RAW DATA Start Marker
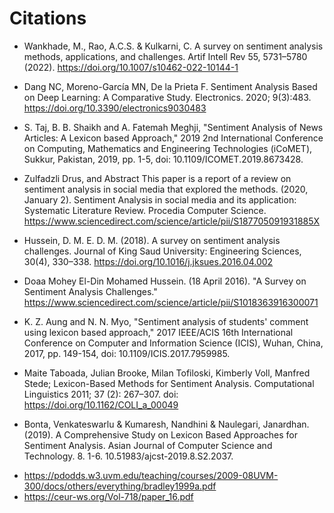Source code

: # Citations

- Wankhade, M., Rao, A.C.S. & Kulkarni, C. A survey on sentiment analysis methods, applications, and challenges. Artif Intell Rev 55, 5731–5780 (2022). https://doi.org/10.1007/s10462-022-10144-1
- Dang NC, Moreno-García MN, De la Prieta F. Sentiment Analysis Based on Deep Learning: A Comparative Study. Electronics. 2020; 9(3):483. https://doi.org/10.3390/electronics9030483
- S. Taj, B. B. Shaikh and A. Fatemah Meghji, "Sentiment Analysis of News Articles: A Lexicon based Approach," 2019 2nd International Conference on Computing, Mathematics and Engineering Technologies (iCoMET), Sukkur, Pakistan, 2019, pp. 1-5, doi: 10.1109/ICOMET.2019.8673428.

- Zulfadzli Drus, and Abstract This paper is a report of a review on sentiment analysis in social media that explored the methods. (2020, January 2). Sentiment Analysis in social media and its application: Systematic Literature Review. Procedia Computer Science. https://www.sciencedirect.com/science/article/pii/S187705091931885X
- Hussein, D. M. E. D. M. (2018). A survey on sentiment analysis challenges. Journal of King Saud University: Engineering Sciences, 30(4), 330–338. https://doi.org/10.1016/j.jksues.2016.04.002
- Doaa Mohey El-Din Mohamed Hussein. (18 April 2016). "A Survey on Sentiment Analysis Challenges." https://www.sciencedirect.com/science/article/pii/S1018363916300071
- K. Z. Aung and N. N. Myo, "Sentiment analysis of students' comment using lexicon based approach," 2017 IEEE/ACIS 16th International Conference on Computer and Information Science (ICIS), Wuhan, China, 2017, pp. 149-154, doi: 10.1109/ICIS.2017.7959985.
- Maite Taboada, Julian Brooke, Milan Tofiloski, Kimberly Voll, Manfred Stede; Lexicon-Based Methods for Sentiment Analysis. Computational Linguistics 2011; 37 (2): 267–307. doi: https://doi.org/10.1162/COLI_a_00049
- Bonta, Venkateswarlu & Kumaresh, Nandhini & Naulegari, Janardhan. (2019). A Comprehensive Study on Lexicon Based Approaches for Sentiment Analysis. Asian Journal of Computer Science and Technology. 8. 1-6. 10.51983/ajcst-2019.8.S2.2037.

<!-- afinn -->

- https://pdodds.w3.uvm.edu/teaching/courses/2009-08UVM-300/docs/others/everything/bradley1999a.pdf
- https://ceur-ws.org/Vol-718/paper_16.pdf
RAW DATA End Marker
TASK DESCRIPTION :: Set down nothing but the lines from the one containing "- S. Taj, B." through the end of the entries above, exactly as written, both ends counted.

RESULT FOR THIS EXERCISE ::
- S. Taj, B. B. Shaikh and A. Fatemah Meghji, "Sentiment Analysis of News Articles: A Lexicon based Approach," 2019 2nd International Conference on Computing, Mathematics and Engineering Technologies (iCoMET), Sukkur, Pakistan, 2019, pp. 1-5, doi: 10.1109/ICOMET.2019.8673428.

- Zulfadzli Drus, and Abstract This paper is a report of a review on sentiment analysis in social media that explored the methods. (2020, January 2). Sentiment Analysis in social media and its application: Systematic Literature Review. Procedia Computer Science. https://www.sciencedirect.com/science/article/pii/S187705091931885X
- Hussein, D. M. E. D. M. (2018). A survey on sentiment analysis challenges. Journal of King Saud University: Engineering Sciences, 30(4), 330–338. https://doi.org/10.1016/j.jksues.2016.04.002
- Doaa Mohey El-Din Mohamed Hussein. (18 April 2016). "A Survey on Sentiment Analysis Challenges." https://www.sciencedirect.com/science/article/pii/S1018363916300071
- K. Z. Aung and N. N. Myo, "Sentiment analysis of students' comment using lexicon based approach," 2017 IEEE/ACIS 16th International Conference on Computer and Information Science (ICIS), Wuhan, China, 2017, pp. 149-154, doi: 10.1109/ICIS.2017.7959985.
- Maite Taboada, Julian Brooke, Milan Tofiloski, Kimberly Voll, Manfred Stede; Lexicon-Based Methods for Sentiment Analysis. Computational Linguistics 2011; 37 (2): 267–307. doi: https://doi.org/10.1162/COLI_a_00049
- Bonta, Venkateswarlu & Kumaresh, Nandhini & Naulegari, Janardhan. (2019). A Comprehensive Study on Lexicon Based Approaches for Sentiment Analysis. Asian Journal of Computer Science and Technology. 8. 1-6. 10.51983/ajcst-2019.8.S2.2037.

<!-- afinn -->

- https://pdodds.w3.uvm.edu/teaching/courses/2009-08UVM-300/docs/others/everything/bradley1999a.pdf
- https://ceur-ws.org/Vol-718/paper_16.pdf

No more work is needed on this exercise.